Barbiana aveva i disabili, non solo i montanini. Ricordo ancora a cinquanta anni di distanza la presenza bella di Barbara e di Marcello; come sono belle le presenze di disabili motori e psichici nelle nostre classi spesso sgangherate. Nel testo del governo se ne parla solamente alla pag. 126, per qualche riga, quasi questo fosse comunque un problema residuale e secondario. Si parla di inclusione, ma non si conoscono quelli che si vorrebbero includere.

In realtà la preoccupazione del testo riguarda la assunzione di centocinquantamila insegnati, scelta coraggiosa, anche se effetto della pressione di Bruxelles, che ha minacciato di aprire una procedura di infrazione sulle modalità di assunzione. È una preoccupazione legittima. Essa rappresenta una preoccupazione necessaria, ma non sufficiente. Come è utile nel testo il riferimento ai miglioramenti organizzativi della scuola, coinvolgendo in questo gli insegnanti e la loro informazione, i dirigenti scolastici, gli amministrativi. Ma si rimane ancora alle mura esterne della scuola, non al cuore della esperienza educativa, definita da uno psicanalista la “erotica dell’apprendimento”.

Il punto che riguarda l’edilizia scolastica e “la scuola bella” rimuove totalmente la decisiva questione della accessibilità della scuola. In Toscana circa il 30% delle scuole non sono a norma in ordine alla accessibilità. Verrebbe da dire: se questa è la Toscana, figuriamoci le altre regioni Penso che prima di fare nuove scuole, il governo con coraggio avrebbe dovuto investire sulla edilizia della accessibilità scolastica con interventi puntuali indicando operativamente una priorità che ad oggi non esiste.

Non ci si rende conto che per i disabili la scuola è una questione di vita o di morte. Se il disabile perde la scuola, se non può andare a scuola, se la scuola per lui è inaccessibile, questo rappresenta una condanna di morte civile. Il diritto alla salute, il diritto allo studio e il diritto al lavoro hanno qui la loro misura.

La scuola pubblica si misura sulla sfida del lavoro. Bisogna creare un nuovo ponte tra scuola e lavoro e i disabili devono imparare a lavorare nel tempo dello studio e debbono anche continuare a formarsi nel tempo del lavoro.
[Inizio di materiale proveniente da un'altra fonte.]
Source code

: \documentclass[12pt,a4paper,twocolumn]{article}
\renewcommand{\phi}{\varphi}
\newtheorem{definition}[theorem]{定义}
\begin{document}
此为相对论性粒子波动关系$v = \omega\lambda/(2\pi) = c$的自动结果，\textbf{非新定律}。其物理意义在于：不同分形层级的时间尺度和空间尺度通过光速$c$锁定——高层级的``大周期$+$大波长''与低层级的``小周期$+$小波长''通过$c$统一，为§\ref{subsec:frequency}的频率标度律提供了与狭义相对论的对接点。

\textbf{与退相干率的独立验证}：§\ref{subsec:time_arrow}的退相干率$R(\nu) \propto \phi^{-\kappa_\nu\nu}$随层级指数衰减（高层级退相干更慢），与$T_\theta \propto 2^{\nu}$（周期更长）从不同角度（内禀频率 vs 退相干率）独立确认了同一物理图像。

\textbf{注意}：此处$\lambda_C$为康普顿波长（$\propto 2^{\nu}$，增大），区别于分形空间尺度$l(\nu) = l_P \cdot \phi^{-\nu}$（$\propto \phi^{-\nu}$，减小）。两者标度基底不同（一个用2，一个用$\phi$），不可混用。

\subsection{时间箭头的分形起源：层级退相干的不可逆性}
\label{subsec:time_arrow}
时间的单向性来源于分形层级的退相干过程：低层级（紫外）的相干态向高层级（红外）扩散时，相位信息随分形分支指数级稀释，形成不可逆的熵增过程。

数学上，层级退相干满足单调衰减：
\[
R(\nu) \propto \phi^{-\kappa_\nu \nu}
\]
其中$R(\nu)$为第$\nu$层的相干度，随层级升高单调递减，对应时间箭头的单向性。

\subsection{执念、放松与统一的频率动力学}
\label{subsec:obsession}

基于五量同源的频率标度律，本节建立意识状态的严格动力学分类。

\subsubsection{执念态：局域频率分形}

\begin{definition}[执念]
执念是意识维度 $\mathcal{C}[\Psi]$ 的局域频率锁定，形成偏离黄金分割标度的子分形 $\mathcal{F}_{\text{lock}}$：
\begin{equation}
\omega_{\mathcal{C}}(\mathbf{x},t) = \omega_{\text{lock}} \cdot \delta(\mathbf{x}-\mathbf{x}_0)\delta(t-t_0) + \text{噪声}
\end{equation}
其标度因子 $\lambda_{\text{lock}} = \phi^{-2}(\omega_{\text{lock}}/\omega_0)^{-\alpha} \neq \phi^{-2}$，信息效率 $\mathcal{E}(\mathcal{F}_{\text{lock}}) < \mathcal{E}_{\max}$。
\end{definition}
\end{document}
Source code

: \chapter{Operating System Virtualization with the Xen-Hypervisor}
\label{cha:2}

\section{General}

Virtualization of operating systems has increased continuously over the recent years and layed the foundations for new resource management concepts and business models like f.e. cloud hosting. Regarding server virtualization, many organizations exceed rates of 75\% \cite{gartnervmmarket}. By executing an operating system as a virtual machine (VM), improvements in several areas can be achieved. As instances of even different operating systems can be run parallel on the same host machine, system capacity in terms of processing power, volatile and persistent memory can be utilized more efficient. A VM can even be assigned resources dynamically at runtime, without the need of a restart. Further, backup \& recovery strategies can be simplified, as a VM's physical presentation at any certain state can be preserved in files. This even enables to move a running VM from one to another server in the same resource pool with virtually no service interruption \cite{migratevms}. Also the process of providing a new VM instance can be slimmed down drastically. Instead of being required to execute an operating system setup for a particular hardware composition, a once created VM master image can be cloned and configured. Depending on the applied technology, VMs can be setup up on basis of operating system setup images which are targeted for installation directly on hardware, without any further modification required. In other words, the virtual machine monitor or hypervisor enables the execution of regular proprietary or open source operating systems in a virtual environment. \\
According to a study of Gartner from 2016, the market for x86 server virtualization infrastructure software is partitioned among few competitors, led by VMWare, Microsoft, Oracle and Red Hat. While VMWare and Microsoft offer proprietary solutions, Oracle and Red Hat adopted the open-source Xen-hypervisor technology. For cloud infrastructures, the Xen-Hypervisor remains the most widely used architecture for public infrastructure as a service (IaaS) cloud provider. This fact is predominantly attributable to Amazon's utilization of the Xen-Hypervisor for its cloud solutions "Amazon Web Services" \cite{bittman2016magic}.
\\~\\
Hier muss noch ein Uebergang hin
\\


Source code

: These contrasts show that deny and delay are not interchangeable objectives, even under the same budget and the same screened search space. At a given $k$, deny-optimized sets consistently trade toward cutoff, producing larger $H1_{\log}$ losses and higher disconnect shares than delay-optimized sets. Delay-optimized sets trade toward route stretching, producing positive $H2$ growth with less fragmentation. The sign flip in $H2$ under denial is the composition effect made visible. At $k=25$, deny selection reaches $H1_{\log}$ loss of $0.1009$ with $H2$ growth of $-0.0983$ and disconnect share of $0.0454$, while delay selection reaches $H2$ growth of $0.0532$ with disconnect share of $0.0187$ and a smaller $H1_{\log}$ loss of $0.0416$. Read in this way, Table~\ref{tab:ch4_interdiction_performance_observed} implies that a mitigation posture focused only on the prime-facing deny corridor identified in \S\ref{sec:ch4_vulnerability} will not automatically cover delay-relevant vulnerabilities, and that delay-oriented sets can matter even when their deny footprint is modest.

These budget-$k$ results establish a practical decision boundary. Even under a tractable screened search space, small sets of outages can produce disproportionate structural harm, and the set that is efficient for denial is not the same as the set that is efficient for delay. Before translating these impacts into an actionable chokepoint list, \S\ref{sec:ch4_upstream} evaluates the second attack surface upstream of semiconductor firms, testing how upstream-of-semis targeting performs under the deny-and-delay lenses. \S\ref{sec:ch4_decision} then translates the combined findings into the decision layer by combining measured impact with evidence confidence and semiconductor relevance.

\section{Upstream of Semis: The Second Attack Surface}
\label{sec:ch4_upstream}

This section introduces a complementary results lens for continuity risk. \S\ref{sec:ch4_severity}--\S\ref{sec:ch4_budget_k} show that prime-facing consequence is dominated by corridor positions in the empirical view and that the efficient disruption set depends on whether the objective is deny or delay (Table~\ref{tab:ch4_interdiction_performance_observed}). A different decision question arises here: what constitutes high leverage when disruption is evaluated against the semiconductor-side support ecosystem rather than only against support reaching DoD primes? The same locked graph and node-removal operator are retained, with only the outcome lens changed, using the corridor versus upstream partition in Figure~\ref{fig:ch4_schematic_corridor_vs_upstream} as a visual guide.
Se il disabile non si prepara a lavorare nel tempo dello studio, rischia a 18 anni di sparire nel fondo nero dell’assistenza, per riemergere a quaranta anni con costi sempre più impossibili

Il tema del lavoro è decisivo soprattutto nel suo passaggio dalla scuola al lavoro, perchè un disabile che può essere inserito nel lavoro vive meglio, partecipa al destino comune, produce civiltà. Vive davvero quella democrazia, che come è scritto nella nostra Costituzione è fondata sul lavoro. In questo modo il disabile appare come un investimento che partecipa alla crescita di tutti, certo a suo modo, ma da protagonista e non soggetto passivo.

Di questo problema nel testo semplicemente non c’e’ traccia. Manca nella scuola buona anche la presenza degli studenti. Mancano gli studenti disabili perchè non ci sono gli studenti o mancano gli studenti perché non ci sono gli studenti disabili?

Non basta aggiungere materie, ci vuole visione. Don Milani, che scriveva con i suoi ragazzi la lettera ad una professoressa, scrive nella lettera ai giudici che “il maestro deve essere per quanto può profeta, scrutare i segni dei tempi, indovinare negli occhi dei ragazzi le cose belle che essi vedranno chiare domani e che noi vediamo in confuso”. Ecco, niente di meno di un profeta che fa del conoscere e del sapere una esperienza di amore e di tenerezza.